Of those, 80 per cent were easily explained, 15 per cent were lacking the information or evidence to investigate, and only five per cent were “weird, genuinely unexplained”.
“Typically they were sightings from pilots, police officers, military personnel, tracked on radar or where we had good photos or videos that intelligence analysts looked at and couldn't come up with a conventional explanation," he adds.
The UK programme closed in 2009 – but Nick now believes we are lagging behind the US.
“In the US there has been a 180 degree flipping of the narrative from fringe to mainstream,” he says.
“Five years ago this was all crazy conspiracy theories, sci-fi fantasy; now it’s discussed in Congress and NASA's doing a study. So at some level this is out in the open.

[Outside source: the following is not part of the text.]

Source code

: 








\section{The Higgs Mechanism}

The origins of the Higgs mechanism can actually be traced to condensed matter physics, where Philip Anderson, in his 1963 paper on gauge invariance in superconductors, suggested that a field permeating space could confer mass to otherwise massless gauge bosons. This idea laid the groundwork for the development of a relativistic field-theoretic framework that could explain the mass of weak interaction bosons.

Five years ago this was all crazy conspiracy theories, sci-fi fantasy; now it’s discussed in Congress and NASA's doing a study… the UK is still playing catch up. We need to up our game
“But the UK is still playing catch up. We need to up our game because this is a global phenomenon and whatever we're dealing with doesn't just fly in the US. There are sightings all around the world, and many in the UK.”
While UFOs and extra-terrestrials conjure up images of little green men with domed heads and huge eyes, Nick believes that if a spaceship ever lands, we’d be in for a surprise when we looked inside.
“Almost certainly we would find AI, not an alien,” he says.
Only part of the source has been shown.